Every line of the entries below that carries the string "activate" should be copied.

::: RECORDS FOR THIS EXERCISE :::

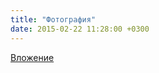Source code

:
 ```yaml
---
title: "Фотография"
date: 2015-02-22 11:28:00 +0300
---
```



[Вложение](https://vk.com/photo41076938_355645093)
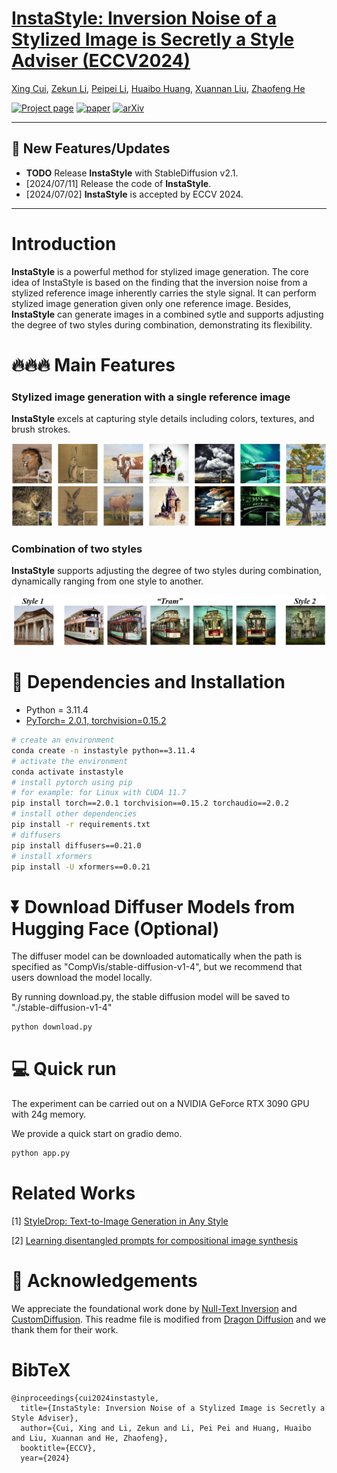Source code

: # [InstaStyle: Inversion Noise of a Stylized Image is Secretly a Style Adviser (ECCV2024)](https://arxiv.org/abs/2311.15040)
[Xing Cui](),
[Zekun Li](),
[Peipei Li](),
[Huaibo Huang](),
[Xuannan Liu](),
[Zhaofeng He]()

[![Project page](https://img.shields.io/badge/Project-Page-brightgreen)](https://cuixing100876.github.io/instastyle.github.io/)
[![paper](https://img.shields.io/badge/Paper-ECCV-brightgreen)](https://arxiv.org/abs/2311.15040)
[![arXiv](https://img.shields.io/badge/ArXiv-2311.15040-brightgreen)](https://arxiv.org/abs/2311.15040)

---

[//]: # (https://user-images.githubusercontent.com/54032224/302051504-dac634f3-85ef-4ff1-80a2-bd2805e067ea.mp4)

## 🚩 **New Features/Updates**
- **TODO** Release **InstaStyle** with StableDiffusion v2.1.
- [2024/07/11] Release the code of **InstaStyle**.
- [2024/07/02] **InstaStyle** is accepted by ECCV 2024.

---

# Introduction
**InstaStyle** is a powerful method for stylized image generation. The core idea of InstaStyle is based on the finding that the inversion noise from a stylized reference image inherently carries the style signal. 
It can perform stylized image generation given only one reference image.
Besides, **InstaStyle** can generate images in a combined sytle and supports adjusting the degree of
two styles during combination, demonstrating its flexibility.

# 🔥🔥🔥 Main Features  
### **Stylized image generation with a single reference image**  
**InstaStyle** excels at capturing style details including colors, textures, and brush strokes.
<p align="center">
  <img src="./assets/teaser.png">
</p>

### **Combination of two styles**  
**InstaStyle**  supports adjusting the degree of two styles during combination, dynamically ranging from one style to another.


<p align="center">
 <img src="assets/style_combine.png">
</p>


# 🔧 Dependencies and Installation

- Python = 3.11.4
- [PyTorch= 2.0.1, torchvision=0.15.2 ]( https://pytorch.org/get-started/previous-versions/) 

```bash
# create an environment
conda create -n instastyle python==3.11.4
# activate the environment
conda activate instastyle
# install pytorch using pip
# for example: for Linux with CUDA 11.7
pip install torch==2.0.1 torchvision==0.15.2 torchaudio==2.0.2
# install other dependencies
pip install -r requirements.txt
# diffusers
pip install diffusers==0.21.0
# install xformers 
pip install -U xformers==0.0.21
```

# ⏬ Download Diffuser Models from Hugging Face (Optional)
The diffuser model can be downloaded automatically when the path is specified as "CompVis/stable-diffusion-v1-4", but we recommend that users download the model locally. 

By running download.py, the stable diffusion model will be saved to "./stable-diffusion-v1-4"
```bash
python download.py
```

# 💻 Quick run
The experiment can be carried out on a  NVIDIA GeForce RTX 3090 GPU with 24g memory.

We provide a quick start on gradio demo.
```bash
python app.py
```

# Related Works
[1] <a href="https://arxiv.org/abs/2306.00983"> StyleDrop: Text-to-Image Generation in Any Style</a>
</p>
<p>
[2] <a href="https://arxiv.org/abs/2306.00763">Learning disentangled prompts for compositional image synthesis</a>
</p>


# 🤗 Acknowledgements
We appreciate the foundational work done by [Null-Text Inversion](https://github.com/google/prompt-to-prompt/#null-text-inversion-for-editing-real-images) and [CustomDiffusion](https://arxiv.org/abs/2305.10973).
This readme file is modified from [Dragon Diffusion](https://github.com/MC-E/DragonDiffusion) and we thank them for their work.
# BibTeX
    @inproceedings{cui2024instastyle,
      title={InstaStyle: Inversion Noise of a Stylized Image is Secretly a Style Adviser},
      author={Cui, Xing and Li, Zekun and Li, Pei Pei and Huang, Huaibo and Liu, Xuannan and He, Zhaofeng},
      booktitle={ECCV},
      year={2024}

:::
::: RECORDS FOR THIS EXERCISE :::

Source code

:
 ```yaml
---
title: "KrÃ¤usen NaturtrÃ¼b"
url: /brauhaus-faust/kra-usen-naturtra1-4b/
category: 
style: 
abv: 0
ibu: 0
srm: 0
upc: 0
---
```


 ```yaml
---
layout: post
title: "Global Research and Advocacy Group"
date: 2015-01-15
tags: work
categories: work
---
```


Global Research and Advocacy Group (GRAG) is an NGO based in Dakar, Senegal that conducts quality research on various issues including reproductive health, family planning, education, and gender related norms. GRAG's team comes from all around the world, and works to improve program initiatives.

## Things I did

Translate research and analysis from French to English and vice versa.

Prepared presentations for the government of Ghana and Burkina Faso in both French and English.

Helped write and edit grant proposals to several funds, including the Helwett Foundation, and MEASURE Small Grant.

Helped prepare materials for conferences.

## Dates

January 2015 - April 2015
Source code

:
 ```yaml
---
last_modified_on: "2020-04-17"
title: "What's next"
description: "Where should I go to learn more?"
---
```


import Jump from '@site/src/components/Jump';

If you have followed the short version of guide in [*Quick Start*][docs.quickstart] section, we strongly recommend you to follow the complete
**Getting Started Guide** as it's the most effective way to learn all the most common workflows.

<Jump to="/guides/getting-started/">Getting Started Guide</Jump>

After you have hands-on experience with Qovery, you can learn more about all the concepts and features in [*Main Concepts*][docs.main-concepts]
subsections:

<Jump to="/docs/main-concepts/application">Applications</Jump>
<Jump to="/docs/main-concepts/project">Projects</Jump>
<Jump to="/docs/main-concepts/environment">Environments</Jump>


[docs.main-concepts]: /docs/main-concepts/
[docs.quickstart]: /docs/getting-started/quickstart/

:::

### WRITTEN RESPONSE
# activate the environment
conda activate instastyle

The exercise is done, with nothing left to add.